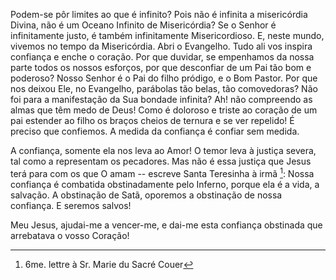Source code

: Podem-se pôr limites ao que é infinito? Pois não é infinita a misericórdia Divina, não é um Oceano Infinito de Misericórdia? Se o Senhor é infinitamente justo, é também infinitamente Misericordioso. E, neste mundo, vivemos no tempo da Misericórdia. Abri o Evangelho. Tudo ali vos inspira confiança e enche o coração. Por que duvidar, se empenhamos da nossa parte todos os nossos esforços, por que desconfiar de um Pai tão bom e poderoso? Nosso Senhor é o Pai do filho pródigo, e o Bom Pastor. Por que nos deixou Ele, no Evangelho, parábolas tão belas, tão comovedoras? Não foi para a manifestação da Sua bondade infinita? Ah! não compreendo as almas que têm medo de Deus! Como é doloroso e triste ao coração de um pai estender ao filho os braços cheios de ternura e se ver repelido! É preciso que confiemos. A medida da confiança é confiar sem medida.

A confiança, somente ela nos leva ao Amor! O temor leva à justiça severa, tal como a representam os pecadores. Mas não é essa justiça que Jesus terá para com os que O amam -- escreve Santa Teresinha à irmã [^1]: Nossa confiança é combatida obstinadamente pelo Inferno, porque ela é a vida, a salvação. A obstinação de Satã, oporemos a obstinação de nossa confiança. E seremos salvos!

Meu Jesus, ajudai-me a vencer-me, e dai-me esta confiança obstinada que arrebatava o vosso Coração!

[^1]: 6me. lettre à Sr. Marie du Sacré Couer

-*-*-

Output the entries verbatim, skipping images.

» SOLUTION:
Source code

: Podem-se pôr limites ao que é infinito? Pois não é infinita a misericórdia Divina, não é um Oceano Infinito de Misericórdia? Se o Senhor é infinitamente justo, é também infinitamente Misericordioso. E, neste mundo, vivemos no tempo da Misericórdia. Abri o Evangelho. Tudo ali vos inspira confiança e enche o coração. Por que duvidar, se empenhamos da nossa parte todos os nossos esforços, por que desconfiar de um Pai tão bom e poderoso? Nosso Senhor é o Pai do filho pródigo, e o Bom Pastor. Por que nos deixou Ele, no Evangelho, parábolas tão belas, tão comovedoras? Não foi para a manifestação da Sua bondade infinita? Ah! não compreendo as almas que têm medo de Deus! Como é doloroso e triste ao coração de um pai estender ao filho os braços cheios de ternura e se ver repelido! É preciso que confiemos. A medida da confiança é confiar sem medida.

A confiança, somente ela nos leva ao Amor! O temor leva à justiça severa, tal como a representam os pecadores. Mas não é essa justiça que Jesus terá para com os que O amam -- escreve Santa Teresinha à irmã [^1]: Nossa confiança é combatida obstinadamente pelo Inferno, porque ela é a vida, a salvação. A obstinação de Satã, oporemos a obstinação de nossa confiança. E seremos salvos!

Meu Jesus, ajudai-me a vencer-me, e dai-me esta confiança obstinada que arrebatava o vosso Coração!

[^1]: 6me. lettre à Sr. Marie du Sacré Couer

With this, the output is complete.